Basics
For each of the example queries, the first few rows of the result are included.
Statements and Queries
The function of a “SQL statement” is to communicate to the database what you’d like to do with the data. Types of statements include:
- CREATE - Creates a new table in the database.
- DROP TABLE - Removes a table from the database.
- SELECT - Allows you to read data and display it. Select statements are commonly referred to as queries.
There are a few other types of statements related to the creation and removal of data. Most analytical work involves reading and manipulating data (using SELECT
) without altering the underlying source.
Query Formatting
SQL is generally not case sensitive, but common formatting convention is to capitalize keywords (IE, SELECT
and FROM
) while leaving the names of columns and tables lowercase (account
). This aids in the legibility of commands, which only becomes more important as the queries become more complex.
Column names should use underscores instead of spaces (web_events
, not "web events"
). In Postgres, if there is a space in a column or table name, that name needs to be referred to with double quotes around them.
SELECT account
FROM web_events;
Different SQL environments may or may not require a semicolon at the end of the query. Best practice is to include it whether or not it is required.
SELECT & FROM
Every query contains the SELECT
and FROM
keywords. The SELECT
keyword is always followed by the columns the user wants returned. The FROM
keyword is always is always followed by the table from which those columns should be selected.

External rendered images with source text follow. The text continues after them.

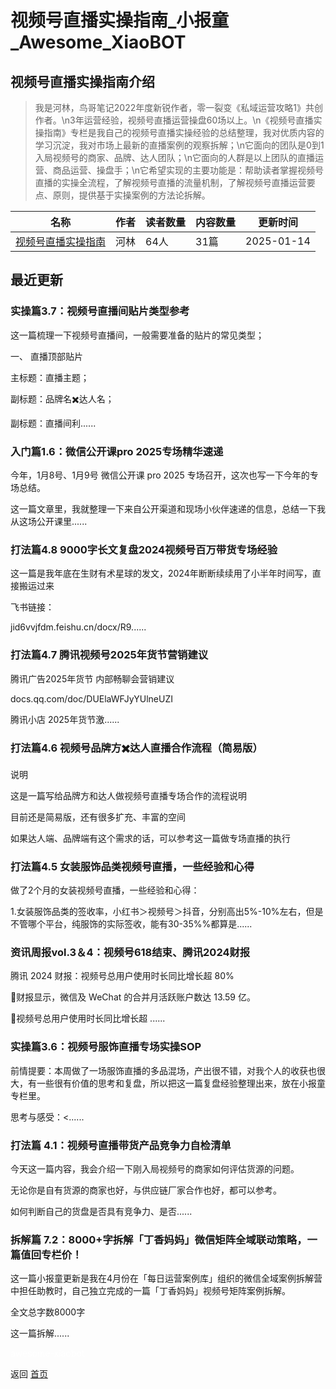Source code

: # 视频号直播实操指南_小报童_Awesome_XiaoBOT

## 视频号直播实操指南介绍
> 我是河林，鸟哥笔记2022年度新锐作者，零一裂变《私域运营攻略1》共创作者。\n3年运营经验，视频号直播运营操盘60场以上。\n《视频号直播实操指南》专栏是我自己的视频号直播实操经验的总结整理，我对优质内容的学习沉淀，我对市场上最新的直播案例的观察拆解；\n它面向的团队是0到1入局视频号的商家、品牌、达人团队；\n它面向的人群是以上团队的直播运营、商品运营、操盘手；\n它希望实现的主要功能是：帮助读者掌握视频号直播的实操全流程，了解视频号直播的流量机制，了解视频号直播运营要点、原则，提供基于实操案例的方法论拆解。  
  


|名称|作者|读者数量|内容数量|更新时间|
|---|---|---|---|---|
|[视频号直播实操指南](https://xiaobot.net/p/helin0217?refer=0b133df9-27dc-423b-8101-639049001c13)|河林|64人|31篇|2025-01-14|

## 最近更新
### 实操篇3.7：视频号直播间贴片类型参考

这一篇梳理一下视频号直播间，一般需要准备的贴片的常见类型；

一、 直播顶部贴片

主标题：直播主题；

副标题：品牌名✖️达人名；

副标题：直播间利......

### 入门篇1.6：微信公开课pro 2025专场精华速递

今年，1月8号、1月9号 微信公开课 pro 2025 专场召开，这次也写一下今年的专场总结。

这一篇文章里，我就整理一下来自公开渠道和现场小伙伴速递的信息，总结一下我从这场公开课里......

### 打法篇4.8 9000字长文复盘2024视频号百万带货专场经验

这一篇是我年底在生财有术星球的发文，2024年断断续续用了小半年时间写，直接搬运过来

飞书链接：

jid6vvjfdm.feishu.cn/docx/R9......

### 打法篇4.7 腾讯视频号2025年货节营销建议

腾讯广告2025年货节 内部畅聊会营销建议

docs.qq.com/doc/DUElaWFJyYUlneUZI

腾讯小店 2025年货节激......

### 打法篇4.6 视频号品牌方✖️达人直播合作流程（简易版）

说明

这是一篇写给品牌方和达人做视频号直播专场合作的流程说明

目前还是简易版，还有很多扩充、丰富的空间

如果达人端、品牌端有这个需求的话，可以参考这一篇做专场直播的执行

### 打法篇4.5 女装服饰品类视频号直播，一些经验和心得

做了2个月的女装视频号直播，一些经验和心得：

1.女装服饰品类的签收率，小红书＞视频号＞抖音，分别高出5%-10%左右，但是不管哪个平台，纯服饰的实际签收，能有30-35%%都算是......

### 资讯周报vol.3＆4：视频号618结束、腾讯2024财报

腾讯 2024 财报：视频号总用户使用时长同比增长超 80%

🔻财报显示，微信及 WeChat 的合并月活跃账户数达 13.59 亿。

🔻视频号总用户使用时长同比增长超 ......

### 实操篇3.6：视频号服饰直播专场实操SOP

前情提要：本周做了一场服饰直播的多品混场，产出很不错，对我个人的收获也很大，有一些很有价值的思考和复盘，所以把这一篇复盘经验整理出来，放在小报童专栏里。

思考与感受：<......

### 打法篇 4.1：视频号直播带货产品竞争力自检清单

今天这一篇内容，我会介绍一下刚入局视频号的商家如何评估货源的问题。

无论你是自有货源的商家也好，与供应链厂家合作也好，都可以参考。

如何判断自己的货盘是否具有竞争力、是否......

### 拆解篇 7.2：8000+字拆解「丁香妈妈」微信矩阵全域联动策略，一篇值回专栏价！

这一篇小报童更新是我在4月份在「每日运营案例库」组织的微信全域案例拆解营中担任助教时，自己独立完成的一篇「丁香妈妈」视频号矩阵案例拆解。

全文总字数8000字

这一篇拆解......


<a href="https://github.com/Reno9527/awesome-xiaobot" style="color: white; text-decoration: none;">awesome-xiaobot</a>

返回 [首页](../README.md)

Unlike many other types of programming languages, the order of SQL statements cannot vary. SELECT
is always followed by FROM
, and not the other way around, as shown in the following examples. The order of keywords will likewise be critical for the other keywords that will be introduced in this post.
SELECT flight_date,
origin,
dest,
actual_elapsed_time
FROM tutorial.us_flights
flight_date | origin | dest | actual_elapsed_time |
---|---|---|---|
2015-01-02 00:00:00 | JFK | LAX | 381 |
2015-01-03 00:00:00 | JFK | LAX | 358 |
2015-01-04 00:00:00 | JFK | LAX | 385 |
2015-01-05 00:00:00 | JFK | LAX | 389 |
2015-01-06 00:00:00 | JFK | LAX | 424 |
LIMIT
The keyword LIMIT
places an upper limit on the number of rows returned by a given query. LIMIT
is always the very last keyword included in a query.

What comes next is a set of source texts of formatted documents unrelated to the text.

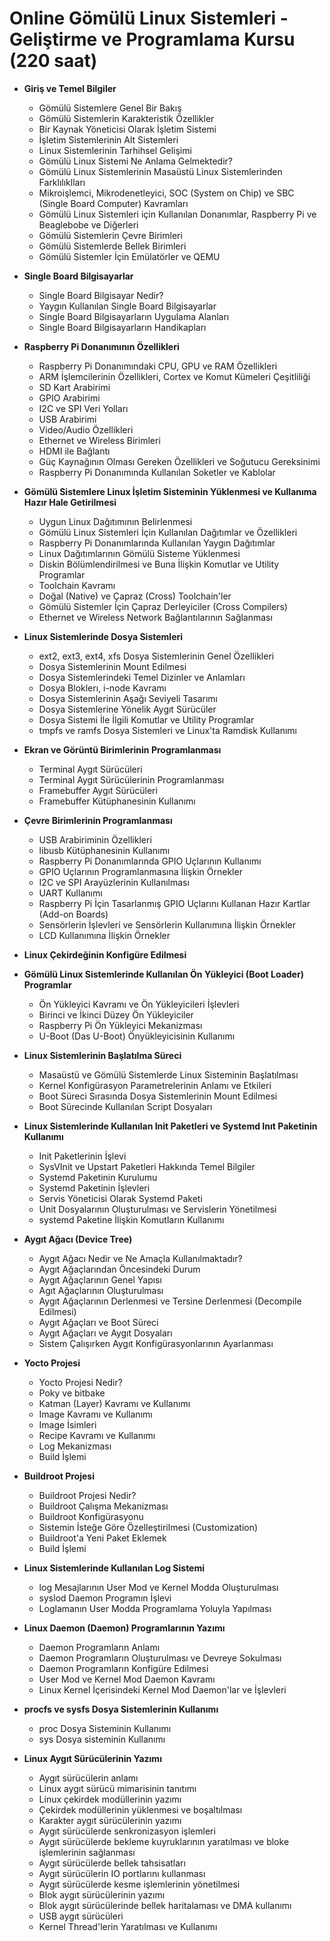 # Online Gömülü Linux Sistemleri - Geliştirme ve Programlama Kursu (220 saat)

* __Giriş ve Temel Bilgiler__

   * Gömülü Sistemlere Genel Bir Bakış
   * Gömülü Sistemlerin Karakteristik Özellikler  
   * Bir Kaynak Yöneticisi Olarak İşletim Sistemi
   * İşletim Sistemlerinin Alt Sistemleri
   * Linux Sistemlerinin Tarhihsel Gelişimi
   * Gömülü Linux Sistemi Ne Anlama Gelmektedir?
   * Gömülü Linux Sistemlerinin Masaüstü Linux Sistemlerinden Farklılıklları
   * Mikroişlemci, Mikrodenetleyici, SOC (System on Chip) ve SBC (Single Board Computer) Kavramları
   * Gömülü Linux Sistemleri için Kullanılan Donanımlar, Raspberry Pi ve Beaglebobe ve Diğerleri
   * Gömülü Sistemlerin Çevre Birimleri
   * Gömülü Sistemlerde Bellek Birimleri
   * Gömülü Sistemler İçin Emülatörler ve QEMU

* __Single Board Bilgisayarlar__

    * Single Board Bilgisayar Nedir?
    * Yaygın Kullanılan Single Board Bilgisayarlar
    * Single Board Bilgisayarların Uygulama Alanları
    * Single Board Bilgisayarların Handikapları

* __Raspberry Pi Donanımının Özellikleri__
    
    * Raspberry Pi Donanımındaki CPU, GPU ve RAM Özellikleri
    * ARM İşlemcilerinin Özellikleri, Cortex ve Komut Kümeleri Çeşitliliği
    * SD Kart Arabirimi
    * GPIO Arabirimi
    * I2C ve SPI Veri Yolları
    * USB Arabirimi
    * Video/Audio Özellikleri
    * Ethernet ve Wireless Birimleri
    * HDMI ile Bağlantı
    * Güç Kaynağının Olması Gereken Özellikleri ve Soğutucu Gereksinimi
    * Raspberry Pi Donanımında Kullanılan Soketler ve Kablolar
      
* __Gömülü Sistemlere Linux İşletim Sisteminin Yüklenmesi ve Kullanıma Hazır Hale Getirilmesi__

    * Uygun Linux Dağıtımının Belirlenmesi
    * Gömülü Linux Sistemleri İçin Kullanılan Dağıtımlar ve Özellikleri
    * Raspberry Pi Donanımlarında Kullanılan Yaygın Dağıtımlar
    * Linux Dağıtımlarının Gömülü Sisteme Yüklenmesi
    * Diskin Bölümlendirilmesi ve Buna İlişkin Komutlar ve Utility Programlar
    * Toolchain Kavramı
    * Doğal (Native) ve Çapraz (Cross) Toolchain'ler
    * Gömülü Sistemler İçin Çapraz Derleyiciler (Cross Compilers)
    * Ethernet ve Wireless Network Bağlantılarının Sağlanması 

* __Linux Sistemlerinde Dosya Sistemleri__

    * ext2, ext3, ext4, xfs Dosya Sistemlerinin Genel Özellikleri
    * Dosya Sistemlerinin Mount Edilmesi
    * Dosya Sistemlerindeki Temel Dizinler ve Anlamları
    * Dosya Bloklerı, i-node Kavramı
    * Dosya Sistemlerinin Aşağı Seviyeli Tasarımı
    * Dosya Sistemlerine Yönelik Aygıt Sürücüler
    * Dosya Sistemi İle İlgili Komutlar ve Utility Programlar
    * tmpfs ve ramfs Dosya Sistemleri ve Linux'ta Ramdisk Kullanımı

* __Ekran ve Görüntü Birimlerinin Programlanması__
   * Terminal Aygıt Sürücüleri
   * Terminal Aygıt Sürücülerinin Programlanması
   * Framebuffer Aygıt Sürücüleri
   * Framebuffer Kütüphanesinin Kullanımı
      
  
* __Çevre Birimlerinin Programlanması__
  
   * USB Arabiriminin Özellikleri 
   * libusb Kütüphanesinin Kullanımı
   * Raspberry Pi Donanımlarında GPIO Uçlarının Kullanımı
   * GPIO Uçlarının Programlanmasına İlişkin Örnekler
   * I2C ve SPI Arayüzlerinin Kullanılması
   * UART Kullanımı
   * Raspberry Pi İçin Tasarlanmış GPIO Uçlarını Kullanan Hazır Kartlar (Add-on Boards)
   * Sensörlerin İşlevleri ve Sensörlerin Kullanımına İlişkin Örnekler
   * LCD Kullanımına İlişkin Örnekler

* __Linux Çekirdeğinin Konfigüre Edilmesi__

* __Gömülü Linux Sistemlerinde Kullanılan Ön Yükleyici (Boot Loader) Programlar__

  * Ön Yükleyici Kavramı ve Ön Yükleyicileri İşlevleri
  * Birinci ve İkinci Düzey Ön Yükleyiciler 
  * Raspberry Pi Ön Yükleyici Mekanizması
  * U-Boot (Das U-Boot) Önyükleyicisinin Kullanımı
    
* __Linux Sistemlerinin Başlatılma Süreci__
  
  * Masaüstü ve Gömülü Sistemlerde Linux Sisteminin Başlatılması
  * Kernel Konfigürasyon Parametrelerinin Anlamı ve Etkileri
  * Boot Süreci Sırasında Dosya Sistemlerinin Mount Edilmesi
  * Boot Sürecinde Kullanılan Script Dosyaları

* __Linux Sistemlerinde Kullanılan Init Paketleri ve Systemd Inıt Paketinin Kullanımı__

  * Init Paketlerinin İşlevi
  * SysVInit ve Upstart Paketleri Hakkında Temel Bilgiler
  * Systemd Paketinin Kurulumu
  * Systemd Paketinin İşlevleri
  * Servis Yöneticisi Olarak Systemd Paketi
  * Unit Dosyalarının Oluşturulması ve Servislerin Yönetilmesi
  * systemd Paketine İlişkin Komutların Kullanımı
  
* __Aygıt Ağacı (Device Tree)__
  
   * Aygıt Ağacı Nedir ve Ne Amaçla Kullanılmaktadır?
   * Aygıt Ağaçlarından Öncesindeki Durum 
   * Aygıt Ağaçlarının Genel Yapısı
   * Agıt Ağaçlarının Oluşturulması
   * Aygıt Ağaçlarının Derlenmesi ve Tersine Derlenmesi (Decompile Edilmesi)
   * Aygıt Ağaçları ve Boot Süreci
   * Aygıt Ağaçları ve Aygıt Dosyaları
   * Sistem Çalışırken Aygıt Konfigürasyonlarının Ayarlanması
 
* __Yocto Projesi__
  
    * Yocto Projesi Nedir?
    * Poky ve bitbake
    * Katman (Layer) Kavramı ve Kullanımı
    * Image Kavramı ve Kullanımı
    * Image İsimleri
    * Recipe Kavramı ve Kullanımı
    * Log Mekanizması
    * Build İşlemi
   
* __Buildroot Projesi__
  
    * Buildroot Projesi Nedir?
    * Buildroot Çalışma Mekanizması
    * Buildroot Konfigürasyonu
    * Sistemin İsteğe Göre Özelleştirilmesi (Customization)
    * Buildroot'a Yeni Paket Eklemek
    * Build İşlemi

* __Linux Sistemlerinde Kullanılan Log Sistemi__

    * log Mesajlarının User Mod ve Kernel Modda Oluşturulması
    * syslod Daemon Programın İşlevi
    * Loglamanın User Modda Programlama Yoluyla Yapılması

* __Linux Daemon (Daemon) Programlarının Yazımı__

    * Daemon Programların Anlamı
    * Daemon Programların Oluşturulması ve Devreye Sokulması
    * Daemon Programların Konfigüre Edilmesi
    * User Mod ve Kernel Mod Daemon Kavramı
    * Linux Kernel İçerisindeki Kernel Mod Daemon'lar ve İşlevleri 

* __procfs ve sysfs Dosya Sistemlerinin Kullanımı__
  
    * proc Dosya Sisteminin Kullanımı
    * sys Dosya sisteminin Kullanımı
     
* __Linux Aygıt Sürücülerinin Yazımı__
    * Aygıt sürücülerin anlamı
    * Linux aygıt sürücü mimarisinin tanıtımı
    * Linux çekirdek modüllerinin yazımı
    * Çekirdek modüllerinin yüklenmesi ve boşaltılması
    * Karakter aygıt sürücülerinin yazımı
    * Aygıt sürücülerde senkronizasyon işlemleri
    * Aygıt sürücülerde bekleme kuyruklarının yaratılması ve bloke işlemlerinin sağlanması
    * Aygıt sürücülerde bellek tahsisatları
    * Aygıt sürücülerin IO portlarını kullanması
    * Aygıt sürücülerde kesme işlemlerinin yönetilmesi
    * Blok aygıt sürücülerinin yazımı
    * Blok aygıt sürücülerinde bellek haritalaması ve DMA kullanımı
    * USB aygıt sürücüleri
    * Kernel Thread'lerin Yaratılması ve Kullanımı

The primary usage of this command is to speed up execution of queries that would otherwise take a very long time, due to there being millions of rows. It would be inconvenient to wait several minutes for a query to return especially if the programmer simply wants to quickly get an idea of what the fields contain, for example.
An *
(asterisk) is used here to select all available columns. In SQL, *
means ‘all.’
SELECT *
FROM tutorial.city_populations
LIMIT 3
city | state | population_estimate_2012 | id |
---|---|---|---|
New York | NY | 8336697 | 1 |
Los Angeles | CA | 3857799 | 2 |
Chicago | IL | 2714856 | 3 |
ORDER BY
The keyword ORDER BY
specifies which field the results of the query will be ordered by.

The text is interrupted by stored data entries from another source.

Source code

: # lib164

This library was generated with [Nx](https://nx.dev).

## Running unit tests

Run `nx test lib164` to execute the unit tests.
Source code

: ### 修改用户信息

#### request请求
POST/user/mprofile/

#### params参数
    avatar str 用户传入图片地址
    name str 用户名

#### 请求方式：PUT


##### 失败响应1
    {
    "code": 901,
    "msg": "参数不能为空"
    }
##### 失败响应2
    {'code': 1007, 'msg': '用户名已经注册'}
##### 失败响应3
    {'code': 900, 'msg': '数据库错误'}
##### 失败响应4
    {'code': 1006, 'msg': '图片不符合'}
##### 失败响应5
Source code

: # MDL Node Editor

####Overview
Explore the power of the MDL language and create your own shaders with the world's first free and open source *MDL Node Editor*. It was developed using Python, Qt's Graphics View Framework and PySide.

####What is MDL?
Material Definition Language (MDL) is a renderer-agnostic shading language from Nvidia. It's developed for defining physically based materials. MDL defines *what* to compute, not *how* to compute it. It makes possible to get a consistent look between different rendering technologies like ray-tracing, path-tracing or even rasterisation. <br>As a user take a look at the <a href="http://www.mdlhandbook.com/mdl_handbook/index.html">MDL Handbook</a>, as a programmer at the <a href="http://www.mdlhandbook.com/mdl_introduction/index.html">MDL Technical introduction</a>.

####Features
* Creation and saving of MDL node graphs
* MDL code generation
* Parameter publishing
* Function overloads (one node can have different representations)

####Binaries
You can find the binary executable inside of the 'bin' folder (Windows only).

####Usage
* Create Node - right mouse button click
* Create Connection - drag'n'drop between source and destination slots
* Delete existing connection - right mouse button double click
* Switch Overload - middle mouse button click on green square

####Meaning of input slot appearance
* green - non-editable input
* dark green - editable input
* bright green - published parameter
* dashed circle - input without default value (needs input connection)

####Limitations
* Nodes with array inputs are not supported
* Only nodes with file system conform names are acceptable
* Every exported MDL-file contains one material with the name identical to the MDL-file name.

By default, the query returns results from A to Z, lowest to highest, and earliest to latest. This is called “Ascending Order.” In order to reverse this ordering, add the keyword DESC
following the column name.
SELECT school,
student_id,
sat_writing,
sat_verbal,
sat_math
FROM tutorial.sat_scores
ORDER BY sat_math DESC
school | student_id | sat_writing | sat_verbal | sat_math |
---|---|---|---|---|
St. John’s | 118 | 578 | 492 | 797 |
Washington HS | 21 | 624 | 331 | 796 |
Petersville HS | 40 | 513 | 614 | 780 |
Washington HS | 6 | 213 | 500 | 771 |
St. John’s | 87 | 697 | 798 | 767 |
It is also possible to ORDER BY
multiple fields. This will result in a query being ordered by the first field, first.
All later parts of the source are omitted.